[Records provided — start]

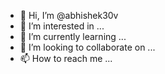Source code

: - 👋 Hi, I’m @abhishek30v
- 👀 I’m interested in ...
- 🌱 I’m currently learning ...
- 💞️ I’m looking to collaborate on ...
- 📫 How to reach me ...

<!---
abhishek30v/abhishek30v is a ✨ special ✨ repository because its `README.md` (this file) appears on your GitHub profile.
You can click the Preview link to take a look at your changes.
--->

[Records provided — finish]

* [Task description]: Set down exactly what runs from the line containing "- 💞️ I’m looking to collaborate on ..." through the last line above, both lines included.

* [Answer to the exercise]:
- 💞️ I’m looking to collaborate on ...
- 📫 How to reach me ...

<!---
abhishek30v/abhishek30v is a ✨ special ✨ repository because its `README.md` (this file) appears on your GitHub profile.
You can click the Preview link to take a look at your changes.
--->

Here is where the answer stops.